How many times have we written people off because of some dispute in the distant past? Years pass and people mature and change; yet we cling to our old ways of seeing them. Events that took place have inflicted wounds that have not been allowed to heal for years or even decades. Sometimes, due to the pain we experienced, we were too afraid to approach the offender and communicate with them.  Had we done so, we might have found that we didn't see the situation clearly in the first place. It's probably time to sort out the truth.

Sometimes, based on what has already happened in our lives, we judge a present-day event pretty harshly. We transfer negative feelings from the past situation to the current event.  Making amends includes going back and reassessing an event or person with the intention of knowing truth, and offering healing and restoration. 
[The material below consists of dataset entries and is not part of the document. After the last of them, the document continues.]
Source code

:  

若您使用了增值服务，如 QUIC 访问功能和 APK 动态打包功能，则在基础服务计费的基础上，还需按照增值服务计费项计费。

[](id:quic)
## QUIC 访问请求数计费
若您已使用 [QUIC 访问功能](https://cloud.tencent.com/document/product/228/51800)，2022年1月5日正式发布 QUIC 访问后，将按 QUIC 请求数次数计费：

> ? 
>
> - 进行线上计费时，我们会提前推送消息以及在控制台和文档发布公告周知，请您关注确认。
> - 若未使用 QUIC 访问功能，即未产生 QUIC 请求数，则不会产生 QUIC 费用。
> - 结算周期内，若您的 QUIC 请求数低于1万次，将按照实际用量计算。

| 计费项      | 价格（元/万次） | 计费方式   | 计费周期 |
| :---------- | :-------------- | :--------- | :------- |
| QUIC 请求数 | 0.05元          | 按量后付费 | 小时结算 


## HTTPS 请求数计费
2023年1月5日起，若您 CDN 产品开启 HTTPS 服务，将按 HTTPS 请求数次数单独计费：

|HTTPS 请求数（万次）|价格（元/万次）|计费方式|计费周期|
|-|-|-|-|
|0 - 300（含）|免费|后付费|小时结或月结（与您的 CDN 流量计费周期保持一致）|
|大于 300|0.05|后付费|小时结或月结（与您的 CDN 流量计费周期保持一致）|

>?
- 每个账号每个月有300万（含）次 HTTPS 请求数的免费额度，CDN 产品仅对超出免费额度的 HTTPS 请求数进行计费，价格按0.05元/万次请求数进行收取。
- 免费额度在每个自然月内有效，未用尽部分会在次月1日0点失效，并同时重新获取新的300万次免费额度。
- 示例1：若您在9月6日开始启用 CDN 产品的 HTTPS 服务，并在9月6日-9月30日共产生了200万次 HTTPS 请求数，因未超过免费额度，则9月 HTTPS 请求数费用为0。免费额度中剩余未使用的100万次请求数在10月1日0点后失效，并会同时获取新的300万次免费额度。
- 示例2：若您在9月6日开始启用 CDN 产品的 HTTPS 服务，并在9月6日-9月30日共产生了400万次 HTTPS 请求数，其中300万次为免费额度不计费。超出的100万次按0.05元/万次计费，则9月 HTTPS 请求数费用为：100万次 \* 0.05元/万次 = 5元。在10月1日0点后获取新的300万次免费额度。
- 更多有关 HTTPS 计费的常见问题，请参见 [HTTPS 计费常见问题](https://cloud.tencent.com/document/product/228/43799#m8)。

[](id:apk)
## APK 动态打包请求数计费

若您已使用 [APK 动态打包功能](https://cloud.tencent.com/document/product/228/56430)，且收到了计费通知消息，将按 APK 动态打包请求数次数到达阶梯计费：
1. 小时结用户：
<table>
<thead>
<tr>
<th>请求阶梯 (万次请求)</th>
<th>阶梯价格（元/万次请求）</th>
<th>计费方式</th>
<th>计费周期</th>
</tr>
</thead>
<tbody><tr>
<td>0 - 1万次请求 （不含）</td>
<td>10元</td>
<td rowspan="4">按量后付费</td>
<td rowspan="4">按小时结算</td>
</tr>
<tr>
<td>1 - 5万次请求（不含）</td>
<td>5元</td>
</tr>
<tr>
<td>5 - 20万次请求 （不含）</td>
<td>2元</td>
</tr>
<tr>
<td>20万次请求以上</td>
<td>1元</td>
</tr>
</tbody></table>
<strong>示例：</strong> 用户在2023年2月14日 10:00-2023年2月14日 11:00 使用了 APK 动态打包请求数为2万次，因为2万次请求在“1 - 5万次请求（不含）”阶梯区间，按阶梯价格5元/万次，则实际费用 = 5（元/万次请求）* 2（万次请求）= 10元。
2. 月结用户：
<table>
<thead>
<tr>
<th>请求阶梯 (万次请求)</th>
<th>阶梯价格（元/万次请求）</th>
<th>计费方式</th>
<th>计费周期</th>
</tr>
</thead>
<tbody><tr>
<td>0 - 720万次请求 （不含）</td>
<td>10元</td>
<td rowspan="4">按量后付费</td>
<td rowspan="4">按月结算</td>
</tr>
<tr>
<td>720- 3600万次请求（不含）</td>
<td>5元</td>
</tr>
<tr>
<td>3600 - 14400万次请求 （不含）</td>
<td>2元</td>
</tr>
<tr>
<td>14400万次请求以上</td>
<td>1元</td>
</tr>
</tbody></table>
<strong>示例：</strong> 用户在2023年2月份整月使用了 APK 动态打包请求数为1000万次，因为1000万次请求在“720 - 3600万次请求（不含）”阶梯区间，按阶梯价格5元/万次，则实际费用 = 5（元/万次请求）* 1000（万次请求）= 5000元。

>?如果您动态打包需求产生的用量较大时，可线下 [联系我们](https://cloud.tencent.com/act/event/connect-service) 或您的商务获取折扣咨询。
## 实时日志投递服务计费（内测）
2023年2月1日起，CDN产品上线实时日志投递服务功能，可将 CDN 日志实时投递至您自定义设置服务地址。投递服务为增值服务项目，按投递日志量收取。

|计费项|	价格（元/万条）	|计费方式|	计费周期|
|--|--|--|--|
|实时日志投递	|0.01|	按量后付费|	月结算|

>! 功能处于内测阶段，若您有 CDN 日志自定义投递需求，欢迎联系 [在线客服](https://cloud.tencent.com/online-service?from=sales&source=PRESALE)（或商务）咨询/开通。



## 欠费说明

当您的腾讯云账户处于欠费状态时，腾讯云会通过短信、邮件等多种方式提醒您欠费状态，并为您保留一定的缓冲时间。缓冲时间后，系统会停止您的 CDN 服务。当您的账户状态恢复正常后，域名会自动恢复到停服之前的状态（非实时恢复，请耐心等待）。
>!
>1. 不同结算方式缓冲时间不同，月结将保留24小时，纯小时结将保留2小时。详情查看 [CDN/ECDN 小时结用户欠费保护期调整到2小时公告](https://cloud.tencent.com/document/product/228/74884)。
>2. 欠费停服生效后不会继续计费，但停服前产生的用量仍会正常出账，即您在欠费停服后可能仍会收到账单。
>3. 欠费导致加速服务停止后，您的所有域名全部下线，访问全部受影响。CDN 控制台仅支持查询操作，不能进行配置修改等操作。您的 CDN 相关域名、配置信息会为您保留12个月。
Make me truly happy by agreeing wholeheartedly with each other, loving one another, and working together with one mind and purpose. Don’t be selfish; don’t try to impress others. Be humble, thinking of others as better than yourselves. 
Don’t look out only for your own interests, 
but take an interest in others, too.  (Philippians 2:2-4 NLT)

Paul and Barnabas traveled together on a missionary journey taking John Mark along as their assistant.  When things got tough, the young man deserted them and went home.  Later, Barnabas wanted to give John Mark another chance, but Paul refused.  Their disagreement over this was so sharp that they separated.  Much later in his life, Paul was put in prison.  During that time, he wrote to Timothy and asked for John Mark because Paul found John Mark's work to be helpful personally and in ministry.  The Bible doesn’t tell us how Paul came to change his opinion of John Mark.  Perhaps he realized that he hadn’t been completely fair.  Maybe John Mark had changed over the years.  At some point, though, they had re-established their relationship and repaired the emotional damage done.

Honesty, balance, and realism are essential tools to keep at hand as we approach the making of amends. Being flexible with our present-day view of past experiences we can often rebuild deeper and more loving relationships than we thought possible.